Content starts

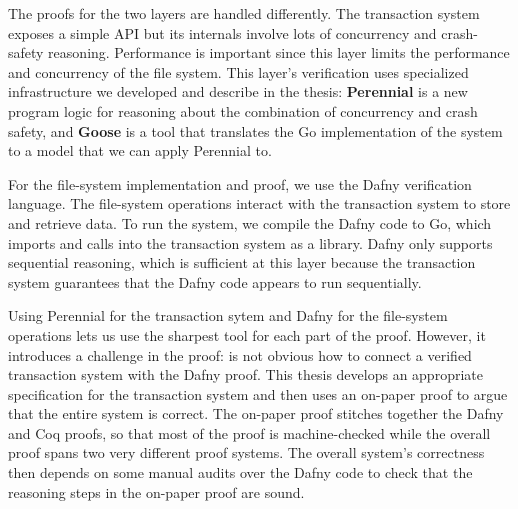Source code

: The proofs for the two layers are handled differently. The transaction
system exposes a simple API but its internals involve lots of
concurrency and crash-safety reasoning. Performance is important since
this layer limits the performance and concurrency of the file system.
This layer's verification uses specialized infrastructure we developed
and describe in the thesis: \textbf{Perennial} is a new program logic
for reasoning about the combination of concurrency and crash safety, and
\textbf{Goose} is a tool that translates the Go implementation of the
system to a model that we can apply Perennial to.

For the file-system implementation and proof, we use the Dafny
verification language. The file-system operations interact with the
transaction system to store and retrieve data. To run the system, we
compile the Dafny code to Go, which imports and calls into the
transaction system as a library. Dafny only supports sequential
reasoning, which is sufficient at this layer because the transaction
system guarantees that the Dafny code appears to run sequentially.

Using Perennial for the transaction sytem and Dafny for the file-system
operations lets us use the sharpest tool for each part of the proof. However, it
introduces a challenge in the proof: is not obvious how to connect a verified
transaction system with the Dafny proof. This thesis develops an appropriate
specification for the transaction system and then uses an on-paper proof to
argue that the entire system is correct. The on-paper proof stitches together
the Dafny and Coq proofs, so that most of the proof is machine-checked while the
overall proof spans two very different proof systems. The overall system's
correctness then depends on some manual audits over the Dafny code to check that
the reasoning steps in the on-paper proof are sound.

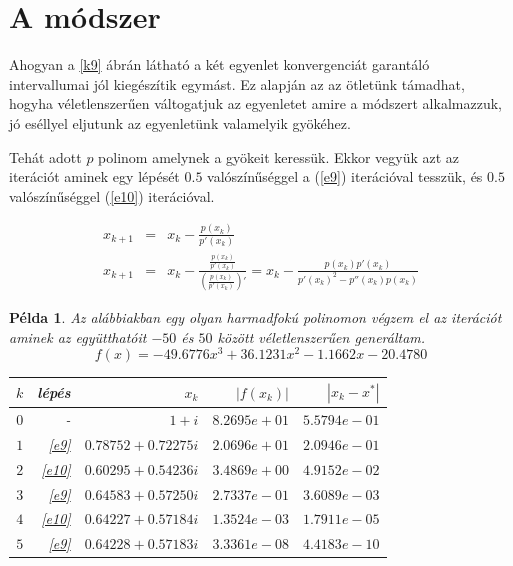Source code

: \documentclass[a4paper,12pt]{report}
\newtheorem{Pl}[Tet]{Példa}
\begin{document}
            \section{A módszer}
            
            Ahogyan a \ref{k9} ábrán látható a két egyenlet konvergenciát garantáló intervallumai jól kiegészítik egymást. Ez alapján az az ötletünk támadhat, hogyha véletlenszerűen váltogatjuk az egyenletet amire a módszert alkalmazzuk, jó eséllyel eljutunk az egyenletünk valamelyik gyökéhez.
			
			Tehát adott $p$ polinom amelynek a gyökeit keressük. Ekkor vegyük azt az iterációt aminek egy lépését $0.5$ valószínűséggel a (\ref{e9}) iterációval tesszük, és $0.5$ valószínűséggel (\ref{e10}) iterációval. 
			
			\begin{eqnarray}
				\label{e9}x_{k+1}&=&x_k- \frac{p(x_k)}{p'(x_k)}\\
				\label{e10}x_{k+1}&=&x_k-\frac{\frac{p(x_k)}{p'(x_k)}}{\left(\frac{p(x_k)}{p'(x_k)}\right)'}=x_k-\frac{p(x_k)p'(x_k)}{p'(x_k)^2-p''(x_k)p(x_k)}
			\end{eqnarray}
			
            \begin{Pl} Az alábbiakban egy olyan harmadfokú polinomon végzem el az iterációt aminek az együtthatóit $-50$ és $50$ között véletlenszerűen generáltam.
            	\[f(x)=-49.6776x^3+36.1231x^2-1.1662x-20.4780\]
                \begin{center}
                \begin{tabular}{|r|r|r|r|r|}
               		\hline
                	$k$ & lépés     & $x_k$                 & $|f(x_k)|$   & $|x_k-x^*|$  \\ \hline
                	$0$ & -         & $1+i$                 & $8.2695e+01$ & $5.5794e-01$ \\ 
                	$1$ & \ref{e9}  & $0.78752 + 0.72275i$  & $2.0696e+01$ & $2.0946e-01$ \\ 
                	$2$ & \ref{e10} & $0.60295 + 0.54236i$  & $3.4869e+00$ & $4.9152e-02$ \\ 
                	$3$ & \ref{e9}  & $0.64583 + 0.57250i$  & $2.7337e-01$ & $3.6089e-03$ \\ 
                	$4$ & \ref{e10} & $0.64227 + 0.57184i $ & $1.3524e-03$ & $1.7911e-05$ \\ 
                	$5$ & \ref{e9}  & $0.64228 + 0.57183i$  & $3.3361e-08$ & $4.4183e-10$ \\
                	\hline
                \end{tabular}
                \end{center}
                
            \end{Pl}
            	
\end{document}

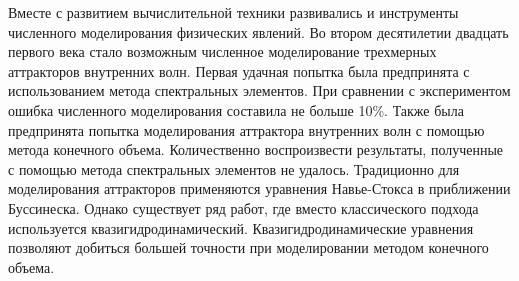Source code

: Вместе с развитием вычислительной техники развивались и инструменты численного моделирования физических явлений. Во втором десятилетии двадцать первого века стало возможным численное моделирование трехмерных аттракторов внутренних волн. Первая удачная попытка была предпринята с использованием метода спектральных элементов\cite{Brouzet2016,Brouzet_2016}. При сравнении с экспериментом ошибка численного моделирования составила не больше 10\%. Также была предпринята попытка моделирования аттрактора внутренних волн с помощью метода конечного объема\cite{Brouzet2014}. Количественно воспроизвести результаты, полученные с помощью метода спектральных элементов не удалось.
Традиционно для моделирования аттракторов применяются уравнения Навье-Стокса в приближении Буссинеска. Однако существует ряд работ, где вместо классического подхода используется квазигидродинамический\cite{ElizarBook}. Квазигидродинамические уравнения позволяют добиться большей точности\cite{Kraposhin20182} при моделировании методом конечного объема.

Content ends

▶ _Work task_
Set down the records again exactly as they appear, leaving each picture behind.

▶ _Solution to the problem_
Source code

: The proofs for the two layers are handled differently. The transaction
system exposes a simple API but its internals involve lots of
concurrency and crash-safety reasoning. Performance is important since
this layer limits the performance and concurrency of the file system.
This layer's verification uses specialized infrastructure we developed
and describe in the thesis: \textbf{Perennial} is a new program logic
for reasoning about the combination of concurrency and crash safety, and
\textbf{Goose} is a tool that translates the Go implementation of the
system to a model that we can apply Perennial to.

For the file-system implementation and proof, we use the Dafny
verification language. The file-system operations interact with the
transaction system to store and retrieve data. To run the system, we
compile the Dafny code to Go, which imports and calls into the
transaction system as a library. Dafny only supports sequential
reasoning, which is sufficient at this layer because the transaction
system guarantees that the Dafny code appears to run sequentially.

Using Perennial for the transaction sytem and Dafny for the file-system
operations lets us use the sharpest tool for each part of the proof. However, it
introduces a challenge in the proof: is not obvious how to connect a verified
transaction system with the Dafny proof. This thesis develops an appropriate
specification for the transaction system and then uses an on-paper proof to
argue that the entire system is correct. The on-paper proof stitches together
the Dafny and Coq proofs, so that most of the proof is machine-checked while the
overall proof spans two very different proof systems. The overall system's
correctness then depends on some manual audits over the Dafny code to check that
the reasoning steps in the on-paper proof are sound.

Source code

: \documentclass[a4paper,12pt]{report}
\newtheorem{Pl}[Tet]{Példa}
\begin{document}
            \section{A módszer}
            
            Ahogyan a \ref{k9} ábrán látható a két egyenlet konvergenciát garantáló intervallumai jól kiegészítik egymást. Ez alapján az az ötletünk támadhat, hogyha véletlenszerűen váltogatjuk az egyenletet amire a módszert alkalmazzuk, jó eséllyel eljutunk az egyenletünk valamelyik gyökéhez.
			
			Tehát adott $p$ polinom amelynek a gyökeit keressük. Ekkor vegyük azt az iterációt aminek egy lépését $0.5$ valószínűséggel a (\ref{e9}) iterációval tesszük, és $0.5$ valószínűséggel (\ref{e10}) iterációval. 
			
			\begin{eqnarray}
				\label{e9}x_{k+1}&=&x_k- \frac{p(x_k)}{p'(x_k)}\\
				\label{e10}x_{k+1}&=&x_k-\frac{\frac{p(x_k)}{p'(x_k)}}{\left(\frac{p(x_k)}{p'(x_k)}\right)'}=x_k-\frac{p(x_k)p'(x_k)}{p'(x_k)^2-p''(x_k)p(x_k)}
			\end{eqnarray}
			
            \begin{Pl} Az alábbiakban egy olyan harmadfokú polinomon végzem el az iterációt aminek az együtthatóit $-50$ és $50$ között véletlenszerűen generáltam.
            	\[f(x)=-49.6776x^3+36.1231x^2-1.1662x-20.4780\]
                \begin{center}
                \begin{tabular}{|r|r|r|r|r|}
               		\hline
                	$k$ & lépés     & $x_k$                 & $|f(x_k)|$   & $|x_k-x^*|$  \\ \hline
                	$0$ & -         & $1+i$                 & $8.2695e+01$ & $5.5794e-01$ \\ 
                	$1$ & \ref{e9}  & $0.78752 + 0.72275i$  & $2.0696e+01$ & $2.0946e-01$ \\ 
                	$2$ & \ref{e10} & $0.60295 + 0.54236i$  & $3.4869e+00$ & $4.9152e-02$ \\ 
                	$3$ & \ref{e9}  & $0.64583 + 0.57250i$  & $2.7337e-01$ & $3.6089e-03$ \\ 
                	$4$ & \ref{e10} & $0.64227 + 0.57184i $ & $1.3524e-03$ & $1.7911e-05$ \\ 
                	$5$ & \ref{e9}  & $0.64228 + 0.57183i$  & $3.3361e-08$ & $4.4183e-10$ \\
                	\hline
                \end{tabular}
                \end{center}
                
            \end{Pl}
            	
\end{document}

Source code

: Вместе с развитием вычислительной техники развивались и инструменты численного моделирования физических явлений. Во втором десятилетии двадцать первого века стало возможным численное моделирование трехмерных аттракторов внутренних волн. Первая удачная попытка была предпринята с использованием метода спектральных элементов\cite{Brouzet2016,Brouzet_2016}. При сравнении с экспериментом ошибка численного моделирования составила не больше 10\%. Также была предпринята попытка моделирования аттрактора внутренних волн с помощью метода конечного объема\cite{Brouzet2014}. Количественно воспроизвести результаты, полученные с помощью метода спектральных элементов не удалось.
Традиционно для моделирования аттракторов применяются уравнения Навье-Стокса в приближении Буссинеска. Однако существует ряд работ, где вместо классического подхода используется квазигидродинамический\cite{ElizarBook}. Квазигидродинамические уравнения позволяют добиться большей точности\cite{Kraposhin20182} при моделировании методом конечного объема.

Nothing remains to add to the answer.